Dr. Jacquelyn Morie, artist, photographer, tech geek, virtual resident, innovative creator of virtual 3D worlds, mother and wife. With a PhD in Immersive Environments Ms. Morie, who started out as a fine artist, currently heads up a team at the Institute for Creative Technologies in the Marina, researching for entertainment, academic and technology firms. One of their clients includes the United States Army.
Dr. Morie’s sweep from assemblages to computer art is bound by a common ideology: creative healing that allows the viewer to be transported through a window. Starting with assemblages of found art in wooden boxes she now works with the rectangular frame of the computer screen. The viewer is thrust into an interactive and virtual ‘mind’ field of characters, places and experiences that are outside the box of every day experiences. In Morie’s early digital work she took a familiar figure, i.e. a photo of a family member or friend and played with the imag amd manipulated it to appear as if it were a layered painting.

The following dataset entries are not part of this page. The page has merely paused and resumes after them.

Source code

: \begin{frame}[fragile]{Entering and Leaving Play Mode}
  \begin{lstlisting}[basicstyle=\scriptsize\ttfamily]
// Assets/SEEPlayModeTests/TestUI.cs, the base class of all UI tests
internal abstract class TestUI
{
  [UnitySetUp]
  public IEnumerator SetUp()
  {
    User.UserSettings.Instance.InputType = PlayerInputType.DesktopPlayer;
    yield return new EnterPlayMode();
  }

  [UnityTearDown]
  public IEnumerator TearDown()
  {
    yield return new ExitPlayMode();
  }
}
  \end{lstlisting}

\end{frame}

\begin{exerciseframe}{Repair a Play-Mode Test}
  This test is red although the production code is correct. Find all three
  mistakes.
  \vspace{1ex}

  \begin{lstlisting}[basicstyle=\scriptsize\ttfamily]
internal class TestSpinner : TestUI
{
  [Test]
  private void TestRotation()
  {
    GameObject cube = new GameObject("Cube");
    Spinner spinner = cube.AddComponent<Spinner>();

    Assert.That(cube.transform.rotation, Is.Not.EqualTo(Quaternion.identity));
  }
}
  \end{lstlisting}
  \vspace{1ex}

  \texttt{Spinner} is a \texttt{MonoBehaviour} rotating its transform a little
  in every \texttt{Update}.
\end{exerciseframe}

Or she stretched it just beyond recognition, figures drenched in psychedelic malformations. The colors are vivid, extreme, pungent and have the dubious quality of a painting… but it isn’t a painting and it isn’t a photograph. It takes an artist to think outside the box and Morie is a visionary in our midst.

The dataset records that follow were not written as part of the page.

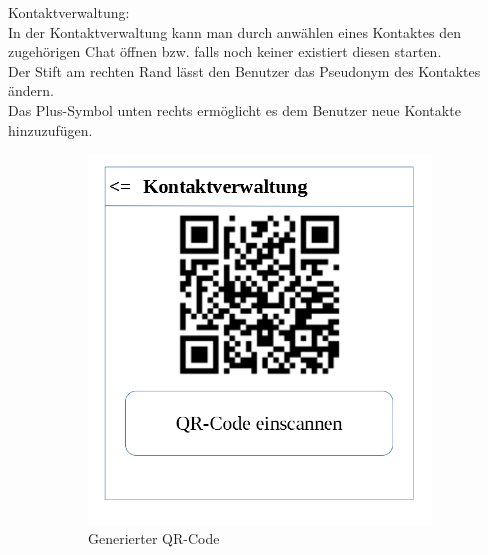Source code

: Kontaktverwaltung:\\
In der Kontaktverwaltung kann man durch anwählen eines Kontaktes den zugehörigen Chat öffnen bzw. falls noch keiner existiert diesen starten.\\
Der Stift am rechten Rand lässt den Benutzer das Pseudonym des Kontaktes ändern.\\
Das Plus-Symbol unten rechts ermöglicht es dem Benutzer neue Kontakte hinzuzufügen.\\

\begin{figure}[h]
\centering
\begin{subfigure}{.5\textwidth}
  \centering
  \includegraphics[scale=0.3]{gui/Kontaktverwaltung_QR_Code_generiert.png}
  \caption{Generierter QR-Code}
\end{subfigure}%
\begin{subfigure}{.5\textwidth}
  \centering

\end{subfigure}
\end{figure}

Presently Morie is building an online virtual space in the 3D world of Second Life. Click here Second Life “is a free online virtual world imagined and created by its Residents. From the moment you enter Second Life, you’ll discover a fast-growing digital world filled with people, entertainment, experiences and opportunity” Morie's space will allow veterans from the Iraqi war to socialize and heal with fellow veterans in private and confidential anonymity. Morie and her team, on the “bleeding edge” of technology and computer art, are building an Iraqi village among other virtual realities. It will be led by an avatar (a computer animated representation of oneself or alter ego) and help vets to address physical, intellectual, emotional and alternative healing.
“Immersive environments seek to experientially transport participants to other places. There, they can interact with realistic and engaging characters. Our leadership in artificial intelligence, virtual worlds, computer animation and graphics is moving us from the realm of science fiction to reality.”